Fitness or Facebook?



Fitness equipment prince Jason Lo leans against a treadmill at his headquarters and lets a wonderful marketing opportunity slip through his fingers.

He never breathes a word at a news gathering about making the earth's citizens healthier.

Many of the journalists present would have expected Lo to claim to be on a mission to boost the earth's cardio mojo and muscle tone. After all, he runs Johnson Health Tech, the world's third-largest fitness equipment maker.

"Our holy calling is to use ellipticals and stationary bikes to make the peoples of the world healthier beings," Lo could have thundered. That might have been a bit over the top, but forgivable.

Instead, this affable Taiwanese, who in middle age is neither fat nor railthin, talks about the challenge posed by the widespread perception of exercise as one of the most boring forms of human activity.

"We're trying to make it much, much more fun," he says. "We have to help people to want to work out."
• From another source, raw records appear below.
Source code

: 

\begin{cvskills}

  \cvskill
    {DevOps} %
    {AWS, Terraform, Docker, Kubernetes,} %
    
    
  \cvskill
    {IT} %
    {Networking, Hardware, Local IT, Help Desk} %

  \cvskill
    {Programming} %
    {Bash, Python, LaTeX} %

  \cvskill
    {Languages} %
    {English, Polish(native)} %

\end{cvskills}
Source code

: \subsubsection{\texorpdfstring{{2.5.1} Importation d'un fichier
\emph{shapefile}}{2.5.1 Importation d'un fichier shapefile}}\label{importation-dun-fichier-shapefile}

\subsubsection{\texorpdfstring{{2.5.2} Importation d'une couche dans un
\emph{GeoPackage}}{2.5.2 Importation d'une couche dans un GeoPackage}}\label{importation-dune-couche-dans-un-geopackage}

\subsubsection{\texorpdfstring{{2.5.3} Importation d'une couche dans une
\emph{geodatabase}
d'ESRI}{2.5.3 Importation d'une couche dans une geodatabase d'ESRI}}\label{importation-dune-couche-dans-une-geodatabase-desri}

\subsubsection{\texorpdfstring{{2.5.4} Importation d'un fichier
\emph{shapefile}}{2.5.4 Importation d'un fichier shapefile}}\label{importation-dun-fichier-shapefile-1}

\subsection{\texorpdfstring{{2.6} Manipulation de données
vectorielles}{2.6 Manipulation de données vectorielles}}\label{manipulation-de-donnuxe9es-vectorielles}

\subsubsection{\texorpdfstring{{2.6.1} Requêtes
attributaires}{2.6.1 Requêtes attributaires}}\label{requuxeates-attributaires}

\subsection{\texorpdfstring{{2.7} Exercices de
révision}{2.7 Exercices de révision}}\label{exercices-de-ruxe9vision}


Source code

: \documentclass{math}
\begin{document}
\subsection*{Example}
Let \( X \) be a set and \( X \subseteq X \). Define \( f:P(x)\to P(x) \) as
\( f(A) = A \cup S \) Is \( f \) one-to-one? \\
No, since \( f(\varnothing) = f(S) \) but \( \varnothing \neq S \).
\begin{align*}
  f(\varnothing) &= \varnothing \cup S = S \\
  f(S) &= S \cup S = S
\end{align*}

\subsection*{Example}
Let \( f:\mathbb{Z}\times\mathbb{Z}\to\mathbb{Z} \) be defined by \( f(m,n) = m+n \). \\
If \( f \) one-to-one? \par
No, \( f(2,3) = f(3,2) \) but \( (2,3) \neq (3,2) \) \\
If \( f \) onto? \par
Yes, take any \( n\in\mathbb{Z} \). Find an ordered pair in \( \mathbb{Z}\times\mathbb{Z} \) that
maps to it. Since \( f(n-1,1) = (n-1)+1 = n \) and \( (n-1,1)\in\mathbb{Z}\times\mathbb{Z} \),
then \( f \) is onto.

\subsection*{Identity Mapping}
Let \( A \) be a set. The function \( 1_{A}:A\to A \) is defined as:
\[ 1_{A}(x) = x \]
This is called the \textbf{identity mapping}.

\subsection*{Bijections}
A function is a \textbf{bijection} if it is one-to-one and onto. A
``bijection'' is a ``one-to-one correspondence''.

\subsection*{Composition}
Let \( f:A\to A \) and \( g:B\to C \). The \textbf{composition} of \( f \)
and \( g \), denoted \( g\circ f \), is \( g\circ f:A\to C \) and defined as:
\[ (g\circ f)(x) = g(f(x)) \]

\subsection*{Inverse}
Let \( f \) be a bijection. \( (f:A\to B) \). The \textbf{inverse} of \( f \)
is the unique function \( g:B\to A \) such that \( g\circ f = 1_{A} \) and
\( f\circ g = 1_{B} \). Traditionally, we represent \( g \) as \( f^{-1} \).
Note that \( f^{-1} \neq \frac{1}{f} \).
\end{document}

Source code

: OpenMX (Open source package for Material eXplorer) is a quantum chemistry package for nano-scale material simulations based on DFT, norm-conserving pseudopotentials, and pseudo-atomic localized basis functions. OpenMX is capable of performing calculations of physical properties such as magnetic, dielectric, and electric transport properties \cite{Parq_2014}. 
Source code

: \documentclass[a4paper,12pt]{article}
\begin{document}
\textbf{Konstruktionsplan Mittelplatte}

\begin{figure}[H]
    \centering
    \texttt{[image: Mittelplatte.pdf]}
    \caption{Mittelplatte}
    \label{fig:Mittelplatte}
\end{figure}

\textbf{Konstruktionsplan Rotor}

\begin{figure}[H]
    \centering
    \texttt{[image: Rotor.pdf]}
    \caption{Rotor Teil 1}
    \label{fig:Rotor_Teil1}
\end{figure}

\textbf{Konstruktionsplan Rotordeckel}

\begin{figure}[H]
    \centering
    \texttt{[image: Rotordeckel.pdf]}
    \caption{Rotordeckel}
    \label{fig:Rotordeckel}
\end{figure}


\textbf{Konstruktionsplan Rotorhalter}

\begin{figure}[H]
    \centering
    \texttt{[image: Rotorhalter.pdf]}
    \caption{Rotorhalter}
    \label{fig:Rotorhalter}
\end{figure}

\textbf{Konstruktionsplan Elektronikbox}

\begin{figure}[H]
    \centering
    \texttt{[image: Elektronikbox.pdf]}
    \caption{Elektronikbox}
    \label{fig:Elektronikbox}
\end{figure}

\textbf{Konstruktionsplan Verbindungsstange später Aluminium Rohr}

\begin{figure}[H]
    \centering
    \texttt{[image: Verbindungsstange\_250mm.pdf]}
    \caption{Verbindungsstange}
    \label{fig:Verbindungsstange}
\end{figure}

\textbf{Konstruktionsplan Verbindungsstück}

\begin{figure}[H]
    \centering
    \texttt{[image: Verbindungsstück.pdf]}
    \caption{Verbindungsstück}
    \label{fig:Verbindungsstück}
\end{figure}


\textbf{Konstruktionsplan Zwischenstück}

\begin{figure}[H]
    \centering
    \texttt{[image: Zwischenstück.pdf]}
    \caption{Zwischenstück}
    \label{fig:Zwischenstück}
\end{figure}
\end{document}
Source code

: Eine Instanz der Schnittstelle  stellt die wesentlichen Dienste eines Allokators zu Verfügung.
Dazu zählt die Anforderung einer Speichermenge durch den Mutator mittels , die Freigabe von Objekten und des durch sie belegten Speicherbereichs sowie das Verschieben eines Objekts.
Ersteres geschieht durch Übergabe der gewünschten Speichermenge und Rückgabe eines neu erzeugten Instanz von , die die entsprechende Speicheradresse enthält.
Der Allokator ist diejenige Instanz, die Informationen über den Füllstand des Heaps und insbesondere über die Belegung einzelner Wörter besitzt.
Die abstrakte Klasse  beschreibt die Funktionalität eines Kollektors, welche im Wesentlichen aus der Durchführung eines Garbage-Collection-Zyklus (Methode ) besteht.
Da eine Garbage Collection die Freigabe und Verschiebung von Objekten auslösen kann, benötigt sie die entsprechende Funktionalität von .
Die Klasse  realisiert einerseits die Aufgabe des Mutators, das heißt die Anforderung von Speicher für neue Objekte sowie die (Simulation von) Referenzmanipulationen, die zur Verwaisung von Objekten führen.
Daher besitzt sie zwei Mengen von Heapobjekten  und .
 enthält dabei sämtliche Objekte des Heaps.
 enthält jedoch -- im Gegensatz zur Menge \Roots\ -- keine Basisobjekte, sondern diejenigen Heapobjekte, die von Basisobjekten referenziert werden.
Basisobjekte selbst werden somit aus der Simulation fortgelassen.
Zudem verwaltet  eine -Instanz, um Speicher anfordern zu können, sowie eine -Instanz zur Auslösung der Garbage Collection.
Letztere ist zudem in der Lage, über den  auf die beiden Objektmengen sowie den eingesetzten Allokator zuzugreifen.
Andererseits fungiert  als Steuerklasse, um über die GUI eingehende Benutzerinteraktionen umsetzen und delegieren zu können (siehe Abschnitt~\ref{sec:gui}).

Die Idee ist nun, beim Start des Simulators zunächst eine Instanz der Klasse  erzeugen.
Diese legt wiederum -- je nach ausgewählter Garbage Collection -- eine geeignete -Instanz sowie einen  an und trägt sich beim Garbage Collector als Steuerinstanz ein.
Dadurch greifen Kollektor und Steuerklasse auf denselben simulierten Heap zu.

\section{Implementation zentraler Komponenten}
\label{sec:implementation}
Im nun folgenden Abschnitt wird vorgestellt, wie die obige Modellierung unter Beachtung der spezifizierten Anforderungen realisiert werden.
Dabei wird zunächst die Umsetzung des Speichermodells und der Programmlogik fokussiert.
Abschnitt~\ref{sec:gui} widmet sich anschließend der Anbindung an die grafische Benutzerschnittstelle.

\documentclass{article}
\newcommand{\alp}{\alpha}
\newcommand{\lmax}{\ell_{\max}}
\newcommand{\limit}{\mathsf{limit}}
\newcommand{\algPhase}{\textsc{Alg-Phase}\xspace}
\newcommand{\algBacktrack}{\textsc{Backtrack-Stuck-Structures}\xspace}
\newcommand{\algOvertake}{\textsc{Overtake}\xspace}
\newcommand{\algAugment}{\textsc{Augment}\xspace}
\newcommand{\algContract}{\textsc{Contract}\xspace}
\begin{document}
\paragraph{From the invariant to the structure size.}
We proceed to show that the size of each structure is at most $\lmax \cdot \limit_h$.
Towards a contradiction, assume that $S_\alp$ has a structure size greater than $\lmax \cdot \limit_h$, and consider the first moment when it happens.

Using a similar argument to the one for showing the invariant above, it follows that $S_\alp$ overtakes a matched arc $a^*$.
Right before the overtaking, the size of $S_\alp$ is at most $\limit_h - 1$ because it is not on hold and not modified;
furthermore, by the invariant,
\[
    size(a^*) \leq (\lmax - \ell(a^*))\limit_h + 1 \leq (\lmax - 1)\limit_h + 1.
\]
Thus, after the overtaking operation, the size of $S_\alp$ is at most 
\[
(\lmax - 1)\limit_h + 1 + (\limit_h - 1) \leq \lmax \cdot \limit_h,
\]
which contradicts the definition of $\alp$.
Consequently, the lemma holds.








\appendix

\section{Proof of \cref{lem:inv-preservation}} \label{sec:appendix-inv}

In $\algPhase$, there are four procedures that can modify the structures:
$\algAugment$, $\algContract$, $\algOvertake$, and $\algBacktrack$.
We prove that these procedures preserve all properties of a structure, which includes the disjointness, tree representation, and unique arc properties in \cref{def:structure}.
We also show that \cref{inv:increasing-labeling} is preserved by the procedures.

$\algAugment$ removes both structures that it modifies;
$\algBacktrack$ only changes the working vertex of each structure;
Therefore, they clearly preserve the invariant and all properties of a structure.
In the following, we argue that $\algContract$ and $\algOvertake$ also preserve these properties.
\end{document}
Johnson knows it will have a tough time making a treadmill more fun than Facebook, Angry Birds or Glee. That's why it has enlisted social and visual media to create an entertainment-exercise hybrid in which a console's electronics are almost as important as the gear that makes your heart beat faster.

For coming generations of equipment, Johnson's designers are exploring how to harness smart phones and tablets without letting exercisers get so distracted they tumble off a stairmill.

"The differentiation in fitness equipment will come from console technology," Lo says. "That's going to be our focus in the next few years."

Johnson is a study in how Taiwanese companies have evolved from hired guns to formidable brand names in their own right. Founded in 1975 by Peter Lo, Jason's father, Johnson spent its first two decades making equipment for others.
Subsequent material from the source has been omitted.